## [What the exercise asks]
Scan the entries for the word "this" and return every line that has it.

+ + + + + + +

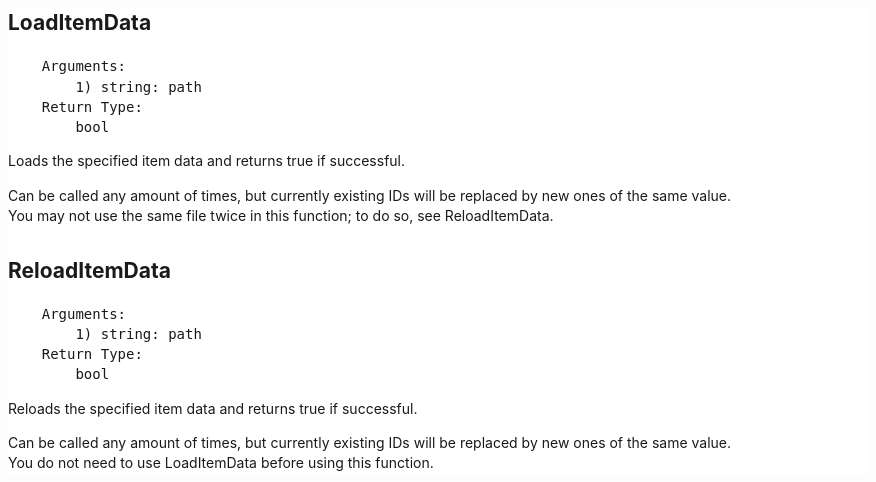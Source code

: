 ## LoadItemData
<pre>
    Arguments:
        1) string: path
    Return Type:
        bool
</pre>
Loads the specified item data and returns true if successful.

Can be called any amount of times, but currently existing IDs will be replaced by new ones of the same value.\
You may not use the same file twice in this function; to do so, see ReloadItemData.

## ReloadItemData
<pre>
    Arguments:
        1) string: path
    Return Type:
        bool
</pre>
Reloads the specified item data and returns true if successful.

Can be called any amount of times, but currently existing IDs will be replaced by new ones of the same value.\
You do not need to use LoadItemData before using this function.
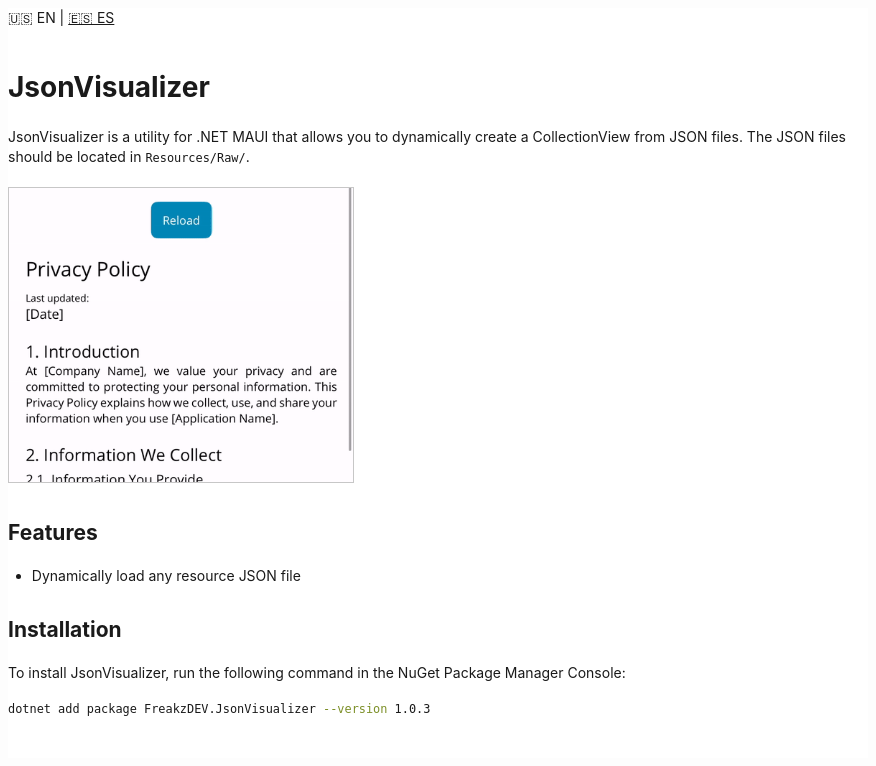 🇺🇸 EN | [🇪🇸 ES](README.es.md)

# JsonVisualizer

JsonVisualizer is a utility for .NET MAUI that allows you to dynamically create a CollectionView from JSON files. The JSON files should be located in `Resources/Raw/`.

<div style="margin: 20px 0;">
    <img src="assets/JsonVisualizer.gif" width="40%" height="auto" style="border: 1px solid #4d4d4d50;">
</div>

## Features

- Dynamically load any resource JSON file

## Installation

To install JsonVisualizer, run the following command in the NuGet Package Manager Console:

```sh
dotnet add package FreakzDEV.JsonVisualizer --version 1.0.3
```

<div style="margin: 20px 0;">
  <a href="https://www.nuget.org/packages/FreakzDEV.JsonVisualizer" style="text-decoration: none;color: #004880;">
    <div style="display: inline-flex;gap:10px;align-items: center;">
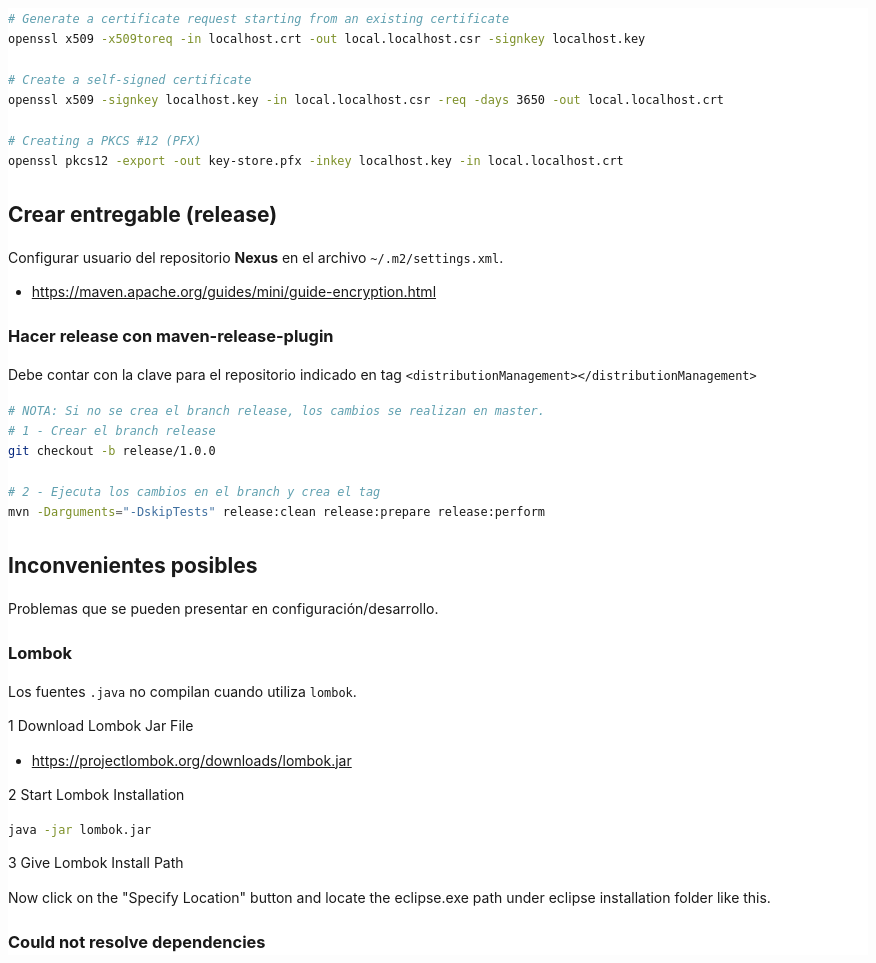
 ```sh
# Generate a certificate request starting from an existing certificate
openssl x509 -x509toreq -in localhost.crt -out local.localhost.csr -signkey localhost.key

# Create a self-signed certificate
openssl x509 -signkey localhost.key -in local.localhost.csr -req -days 3650 -out local.localhost.crt

# Creating a PKCS #12 (PFX)
openssl pkcs12 -export -out key-store.pfx -inkey localhost.key -in local.localhost.crt
```

## Crear entregable (release)

Configurar usuario del repositorio **Nexus** en el archivo `~/.m2/settings.xml`.

- <https://maven.apache.org/guides/mini/guide-encryption.html>

### Hacer release con maven-release-plugin

Debe contar con la clave para el repositorio indicado en tag `<distributionManagement></distributionManagement>`

```sh
# NOTA: Si no se crea el branch release, los cambios se realizan en master.
# 1 - Crear el branch release
git checkout -b release/1.0.0

# 2 - Ejecuta los cambios en el branch y crea el tag
mvn -Darguments="-DskipTests" release:clean release:prepare release:perform
```

## Inconvenientes posibles

Problemas que se pueden presentar en configuración/desarrollo.

### Lombok

Los fuentes `.java` no compilan cuando utiliza `lombok`.

1 Download Lombok Jar File

- <https://projectlombok.org/downloads/lombok.jar>

2 Start Lombok Installation

```sh
java -jar lombok.jar
```

3 Give Lombok Install Path

Now click on the "Specify Location" button and locate the eclipse.exe path under eclipse installation folder like this.

### Could not resolve dependencies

+ + + + + + +

## [Exercise answer]
You may not use the same file twice in this function; to do so, see ReloadItemData.
You do not need to use LoadItemData before using this function.
Now click on the "Specify Location" button and locate the eclipse.exe path under eclipse installation folder like this.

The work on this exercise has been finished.